Down to the last line, output the records below exactly.

#### Data excerpts ####

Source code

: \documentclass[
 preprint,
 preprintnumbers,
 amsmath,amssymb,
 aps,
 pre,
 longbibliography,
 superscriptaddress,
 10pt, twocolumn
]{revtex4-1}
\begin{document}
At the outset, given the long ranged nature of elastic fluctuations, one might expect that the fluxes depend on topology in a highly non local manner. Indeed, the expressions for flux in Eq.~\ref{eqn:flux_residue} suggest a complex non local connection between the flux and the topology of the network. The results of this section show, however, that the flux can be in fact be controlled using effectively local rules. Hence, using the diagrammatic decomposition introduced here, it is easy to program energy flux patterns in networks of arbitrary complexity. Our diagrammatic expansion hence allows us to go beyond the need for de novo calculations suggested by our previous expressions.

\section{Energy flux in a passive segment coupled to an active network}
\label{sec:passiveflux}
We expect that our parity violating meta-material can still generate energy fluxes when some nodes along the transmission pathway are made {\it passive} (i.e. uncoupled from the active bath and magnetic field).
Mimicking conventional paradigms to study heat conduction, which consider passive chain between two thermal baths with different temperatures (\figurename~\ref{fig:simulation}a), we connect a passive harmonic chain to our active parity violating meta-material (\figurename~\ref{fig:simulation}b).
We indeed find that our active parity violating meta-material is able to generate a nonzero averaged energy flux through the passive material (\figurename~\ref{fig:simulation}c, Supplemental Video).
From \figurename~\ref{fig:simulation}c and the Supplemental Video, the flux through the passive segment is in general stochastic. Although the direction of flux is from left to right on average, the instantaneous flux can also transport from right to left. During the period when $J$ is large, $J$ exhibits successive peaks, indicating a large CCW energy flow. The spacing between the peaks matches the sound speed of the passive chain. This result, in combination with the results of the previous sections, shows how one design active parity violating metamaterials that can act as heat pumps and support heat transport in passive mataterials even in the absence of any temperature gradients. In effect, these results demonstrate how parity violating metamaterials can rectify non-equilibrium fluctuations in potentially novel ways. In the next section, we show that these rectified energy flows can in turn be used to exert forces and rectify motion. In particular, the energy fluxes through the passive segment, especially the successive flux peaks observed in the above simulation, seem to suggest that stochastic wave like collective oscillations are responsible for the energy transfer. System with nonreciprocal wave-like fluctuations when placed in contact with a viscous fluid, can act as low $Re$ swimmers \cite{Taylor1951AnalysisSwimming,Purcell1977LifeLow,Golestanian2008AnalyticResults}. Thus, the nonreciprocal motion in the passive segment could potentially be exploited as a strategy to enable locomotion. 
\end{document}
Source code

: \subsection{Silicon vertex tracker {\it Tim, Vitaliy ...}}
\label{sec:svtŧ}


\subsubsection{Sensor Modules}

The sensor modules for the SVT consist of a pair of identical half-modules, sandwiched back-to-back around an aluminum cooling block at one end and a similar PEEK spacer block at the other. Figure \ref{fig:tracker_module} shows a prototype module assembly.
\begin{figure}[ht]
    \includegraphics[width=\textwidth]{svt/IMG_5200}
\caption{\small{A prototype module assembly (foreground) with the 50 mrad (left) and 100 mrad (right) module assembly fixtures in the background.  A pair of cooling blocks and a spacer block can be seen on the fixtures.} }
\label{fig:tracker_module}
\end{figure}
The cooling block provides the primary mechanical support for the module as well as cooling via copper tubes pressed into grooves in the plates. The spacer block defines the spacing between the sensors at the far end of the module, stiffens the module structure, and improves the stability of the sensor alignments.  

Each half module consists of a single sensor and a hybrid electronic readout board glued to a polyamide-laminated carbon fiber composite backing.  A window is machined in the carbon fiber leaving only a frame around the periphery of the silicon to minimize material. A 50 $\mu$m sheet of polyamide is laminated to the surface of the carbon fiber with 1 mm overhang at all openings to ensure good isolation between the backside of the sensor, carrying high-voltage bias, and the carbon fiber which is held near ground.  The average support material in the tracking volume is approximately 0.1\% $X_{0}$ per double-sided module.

####

→ Reply:
Source code

: \documentclass[
 preprint,
 preprintnumbers,
 amsmath,amssymb,
 aps,
 pre,
 longbibliography,
 superscriptaddress,
 10pt, twocolumn
]{revtex4-1}
\begin{document}
At the outset, given the long ranged nature of elastic fluctuations, one might expect that the fluxes depend on topology in a highly non local manner. Indeed, the expressions for flux in Eq.~\ref{eqn:flux_residue} suggest a complex non local connection between the flux and the topology of the network. The results of this section show, however, that the flux can be in fact be controlled using effectively local rules. Hence, using the diagrammatic decomposition introduced here, it is easy to program energy flux patterns in networks of arbitrary complexity. Our diagrammatic expansion hence allows us to go beyond the need for de novo calculations suggested by our previous expressions.

\section{Energy flux in a passive segment coupled to an active network}
\label{sec:passiveflux}
We expect that our parity violating meta-material can still generate energy fluxes when some nodes along the transmission pathway are made {\it passive} (i.e. uncoupled from the active bath and magnetic field).
Mimicking conventional paradigms to study heat conduction, which consider passive chain between two thermal baths with different temperatures (\figurename~\ref{fig:simulation}a), we connect a passive harmonic chain to our active parity violating meta-material (\figurename~\ref{fig:simulation}b).
We indeed find that our active parity violating meta-material is able to generate a nonzero averaged energy flux through the passive material (\figurename~\ref{fig:simulation}c, Supplemental Video).
From \figurename~\ref{fig:simulation}c and the Supplemental Video, the flux through the passive segment is in general stochastic. Although the direction of flux is from left to right on average, the instantaneous flux can also transport from right to left. During the period when $J$ is large, $J$ exhibits successive peaks, indicating a large CCW energy flow. The spacing between the peaks matches the sound speed of the passive chain. This result, in combination with the results of the previous sections, shows how one design active parity violating metamaterials that can act as heat pumps and support heat transport in passive mataterials even in the absence of any temperature gradients. In effect, these results demonstrate how parity violating metamaterials can rectify non-equilibrium fluctuations in potentially novel ways. In the next section, we show that these rectified energy flows can in turn be used to exert forces and rectify motion. In particular, the energy fluxes through the passive segment, especially the successive flux peaks observed in the above simulation, seem to suggest that stochastic wave like collective oscillations are responsible for the energy transfer. System with nonreciprocal wave-like fluctuations when placed in contact with a viscous fluid, can act as low $Re$ swimmers \cite{Taylor1951AnalysisSwimming,Purcell1977LifeLow,Golestanian2008AnalyticResults}. Thus, the nonreciprocal motion in the passive segment could potentially be exploited as a strategy to enable locomotion. 
\end{document}
Source code

: \subsection{Silicon vertex tracker {\it Tim, Vitaliy ...}}
\label{sec:svtŧ}


\subsubsection{Sensor Modules}

The sensor modules for the SVT consist of a pair of identical half-modules, sandwiched back-to-back around an aluminum cooling block at one end and a similar PEEK spacer block at the other. Figure \ref{fig:tracker_module} shows a prototype module assembly.
\begin{figure}[ht]
    \includegraphics[width=\textwidth]{svt/IMG_5200}
\caption{\small{A prototype module assembly (foreground) with the 50 mrad (left) and 100 mrad (right) module assembly fixtures in the background.  A pair of cooling blocks and a spacer block can be seen on the fixtures.} }
\label{fig:tracker_module}
\end{figure}
The cooling block provides the primary mechanical support for the module as well as cooling via copper tubes pressed into grooves in the plates. The spacer block defines the spacing between the sensors at the far end of the module, stiffens the module structure, and improves the stability of the sensor alignments.  

Each half module consists of a single sensor and a hybrid electronic readout board glued to a polyamide-laminated carbon fiber composite backing.  A window is machined in the carbon fiber leaving only a frame around the periphery of the silicon to minimize material. A 50 $\mu$m sheet of polyamide is laminated to the surface of the carbon fiber with 1 mm overhang at all openings to ensure good isolation between the backside of the sensor, carrying high-voltage bias, and the carbon fiber which is held near ground.  The average support material in the tracking volume is approximately 0.1\% $X_{0}$ per double-sided module.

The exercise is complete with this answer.